Saturday, October 8, 2011

ELMER 2nd Edition Book Launching

The first Komikero Edition of Elmer has finally sold out. Not to worry, Elmer will get it's 2nd Edition, this time published by National Book Store, and will now be available nationwide through all branches of National, Powerbooks and Bestsellers.

The 2nd Edition will have its launching on Saturday, October 15, 2011 at the Bestsellers branch on the 4th Floor of Robinson's Galleria in Ortigas. I will of course be on hand to sign copies!

Below is the final cover to the 2nd edition. This edition will only be available for sale in the Philippines, and will be virtually the same from the Komikero edition apart from a new afterword, a script sample and artworks previously available only on the Elmer Limited Edition Box Sets.

More Nominations for ELMER!

My French publisher Serge of Editions çà et là informed me in an email about a couple nominations that Elmer received recently:
“Good news: Elmer has been selected as contender for best comic book of the year award by two French festivals which are taking place later this year: Quai des Bulles ( ) which is a comic book festival, and Les Utopiales ( ) which is a Sci-Fi and Fantasy Festival, with a comic book category.”

Friday, April 8, 2011

Friday, December 10, 2010

Book Recommendation from Jeff VanderMeer!

Elmer by Gerry Alanguilan (Slave Labor Graphics) "“ Elmer is a window into a world where chickens have suddenly acquired the intelligence and consciousness of humans, where they can now consider themselves their own separate race. Recognizing themselves to be sentient, the inexplicably evolved chickens push to attain rights for themselves as the newest members of the human race. This is edgy stuff and in lesser hands might've been too absurd. Instead, it's riveting and thought-provoking. Originally self-published by the author in the Philippines, this is the first US edition of the book. A highly recommended graphic novel.

Wednesday, November 24, 2010

Talking Animal Comics

Jeez. I just heard about Duncan The Wonder Dog by Adam Hines.

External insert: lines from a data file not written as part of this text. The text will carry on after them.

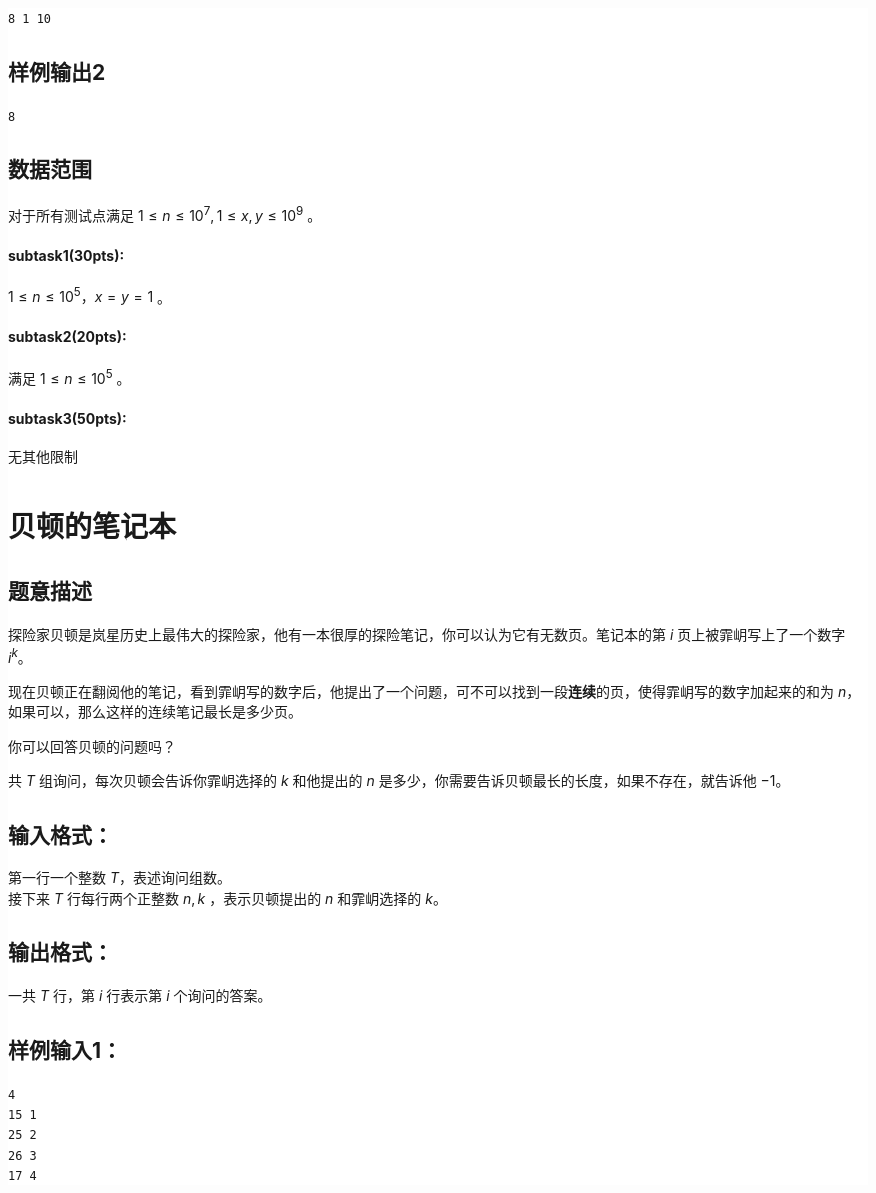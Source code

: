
 ```
8 1 10
```

## 样例输出2

```
8
```

## 数据范围

对于所有测试点满足 $1\leq n\leq 10^7,1\leq x,y\leq 10^9$ 。

#### subtask1(30pts):

$1\leq n\leq 10^5，x=y=1$ 。

#### subtask2(20pts):

满足 $1\leq n\leq 10^5$ 。

#### subtask3(50pts):

无其他限制

# 贝顿的笔记本

## 题意描述

探险家贝顿是岚星历史上最伟大的探险家，他有一本很厚的探险笔记，你可以认为它有无数页。笔记本的第 $i$ 页上被霏岄写上了一个数字 $i^k$。  

现在贝顿正在翻阅他的笔记，看到霏岄写的数字后，他提出了一个问题，可不可以找到一段**连续**的页，使得霏岄写的数字加起来的和为 $n$，如果可以，那么这样的连续笔记最长是多少页。

你可以回答贝顿的问题吗？

共 $T$ 组询问，每次贝顿会告诉你霏岄选择的 $k$ 和他提出的 $n$ 是多少，你需要告诉贝顿最长的长度，如果不存在，就告诉他 $-1$。

## 输入格式：

第一行一个整数 $T$，表述询问组数。  
接下来 $T$ 行每行两个正整数 $n,k$ ，表示贝顿提出的 $n$ 和霏岄选择的 $k$。

## 输出格式：

一共 $T$ 行，第 $i$ 行表示第 $i$ 个询问的答案。  

## 样例输入1：

```
4
15 1
25 2
26 3
17 4
```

It's a 400 page graphic novel (Only 1 of 8 volumes) that's about well.... talking animals. I heard he worked on it for seven years before it was released in October 2010. I guess I'm just concerned at how possibly similar this and Elmer may be, how they were released at almost the same time.

Of course, comics projects like this take years to finish. I worked on mine for two years beginning in 2006. There was no way for me to know what Adam was doing or was about to do or could he be possibly be aware of what I was doing.

As of now I have yet to read Duncan so I have no idea how similar they are. But I get the impression that Adam's story is more complex and it involves all other animals, not just chickens.

Oh well, I guess it's just one of those things.

Thursday, November 18, 2010

Tuesday, November 16, 2010

Library Journal Review

Alanguilan, Gerry. Elmer: A Comic Book. Slave Labor. 2010. c.144p. ISBN 9781593622046. pap. $12.95. f

Why did the chicken cross the road? Because he could. After chickens became intelligent from a freak virus, civil unrest among men and fowl reigned for far too long. But finally the birds were internationally declared fellow humans. Elmer was one of the pioneers who lived through the awakening. Dying, he bequeaths his diary to disaffected son Jake, who reads with growing fascination his father’s story. As Jake struggles through understanding while sorting out interfamily tensions—with his grieving mother, nurse sister, and Hollywood star brother—he vows to publish Elmer’s diary as a tribute to those who struggled toward freedom before his hatching. Not funny, Alanguilan’s realistic, highly skilled black-and-white drawings suck you into this feather-clad race relations parable despite the internal dissonance it sets up. You want to find those chickens funny. But you can’t—think Orwell’s Animal Farm.

VERDICT Originally self-published in the Philippines, where Alanguilan lives, this unusual and affecting story is bound to evoke what-if discussions. Strongly recommended for teens and up in classrooms as well as libraries. Violence, strong language, and occasional sexual references and nudity.—M.C.